L'obiettivo di questo protocollo è quello di rilevare metaboliti fenolici nel plasma utilizzando un metodo di cromatografia-spettrometria di massa semi-mirato.

Abstract

A un gruppo di 23 persone anziane sono stati somministrati pasti funzionali (una bevanda e un muffin) appositamente formulati per la prevenzione della sarcopenia (perdita di massa muscolare legata all'età). I campioni di plasma sono stati prelevati all'inizio dell'intervento e dopo 30 giorni di consumo dei pasti funzionali. È stata effettuata una cromatografia semi-mirata ad altissime prestazioni abbinata all'analisi di massa tandem (UPLC-MS/MS) per identificare i composti fenolici e i loro metaboliti. Le proteine plasmatiche sono state precipitate con etanolo e i campioni sono stati concentrati e risospesi nella fase mobile (acetonitrile 1:1: acqua) prima dell'iniezione nello strumento UPLC-MS/MS. La separazione è stata effettuata con una colonna di fase inversa C18 e i composti sono stati identificati utilizzando la loro massa sperimentale, la distribuzione isotopica e il modello di frammento. I composti di interesse sono stati confrontati con quelli delle banche dati e della libreria semi-mirata interna. I risultati preliminari hanno mostrato che i principali metaboliti identificati dopo l'intervento erano acido fenilacetico, glicina, acido 3-idrossifenilvalerico e gomisina M2.

Introduzione

La sarcopenia è un disturbo scheletrico progressivo correlato ad una perdita accelerata di muscoli nella popolazione anziana. Questa condizione aumenta il rischio di cadute e porta a attività limitate della vita quotidiana. La sarcopenia è presente in circa il 5%-10% delle persone di età superiore ai 65 anni e in circa il 50% delle persone di età pari o superiore a 80 anni1. Non sono stati approvati farmaci specifici per il trattamento della sarcopenia, quindi la prevenzione con l'attività fisica e una dieta equilibrata è importante1,2. Gli interventi nutrizionali con alimenti appositamente formulati arricchiti con proteine del latte e aminoacidi essenziali hanno mostrato risultati positivi nella prevenzione della sarcopenia2. In altri studi, gli autori hanno incluso vitamine e antiossidanti, come la vitamina E e gli isoflavoni, nella dieta, aumentando i benefici per il guadagno muscolare sulla vita e sui fianchi3.

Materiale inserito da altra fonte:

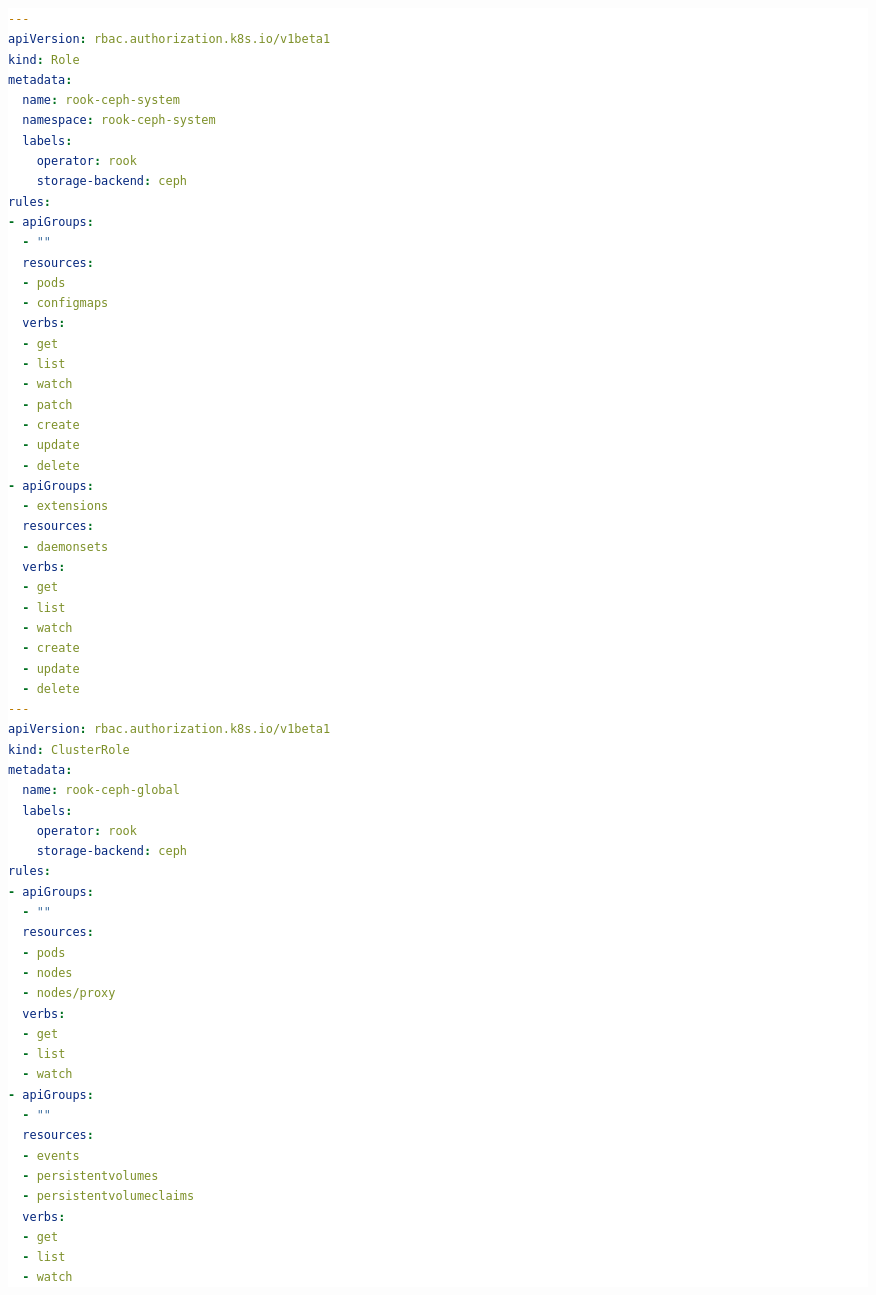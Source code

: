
 ```yaml
---
apiVersion: rbac.authorization.k8s.io/v1beta1
kind: Role
metadata:
  name: rook-ceph-system
  namespace: rook-ceph-system
  labels:
    operator: rook
    storage-backend: ceph
rules:
- apiGroups:
  - ""
  resources:
  - pods
  - configmaps
  verbs:
  - get
  - list
  - watch
  - patch
  - create
  - update
  - delete
- apiGroups:
  - extensions
  resources:
  - daemonsets
  verbs:
  - get
  - list
  - watch
  - create
  - update
  - delete
---
apiVersion: rbac.authorization.k8s.io/v1beta1
kind: ClusterRole
metadata:
  name: rook-ceph-global
  labels:
    operator: rook
    storage-backend: ceph
rules:
- apiGroups:
  - ""
  resources:
  - pods
  - nodes
  - nodes/proxy
  verbs:
  - get
  - list
  - watch
- apiGroups:
  - ""
  resources:
  - events
  - persistentvolumes
  - persistentvolumeclaims
  verbs:
  - get
  - list
  - watch
```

Brosimum alicastrum Sw. (Ramón) è un albero che cresce nelle regioni tropicali messicane; è stato consumato dalle culture Maya grazie al suo alto valore nutrizionale4. È una buona fonte di proteine, fibre, minerali e antiossidanti fenolici, come l'acido clorogenico5. Poiché può essere macinato in polvere e utilizzato nei prodotti da forno o consumato nelle bevande, studi recenti hanno valutato l'incorporazione della farina di semi di Ramón (RSF) in diversi alimenti per migliorare il loro valore nutrizionale. È stata formulata una bevanda al gusto di cappuccino integrata con RSF, che era ricca di fibre alimentari e aveva più di 6 g di proteine per porzione, ed era altamente accettata dai consumatori; pertanto, è stata considerata una potenziale alternativa per soddisfare esigenze dietetiche speciali6. In uno studio di follow-up, RSF è stato utilizzato anche per formulare un muffin e una nuova bevanda ricca di proteine, fibre alimentari, micronutrienti e antiossidanti fenolici. Il muffin e la bevanda sono stati utilizzati in un intervento dietetico per le persone anziane, che hanno consumato entrambi i prodotti due volte al giorno per 30 giorni. Dopo questo periodo, lo stato nutrizionale e sarcopenico dei partecipanti è migliorato e il contenuto fenolico totale del plasma è aumentato7. Tuttavia, la determinazione dei composti fenolici totali nel plasma è stata effettuata con un metodo spettrofotometrico, quindi l'identificazione dei composti fenolici effettivi che sono stati assorbiti non è stata possibile; inoltre, questo metodo non è completamente specifico per i composti fenolici, quindi può verificarsi una sovrastima8.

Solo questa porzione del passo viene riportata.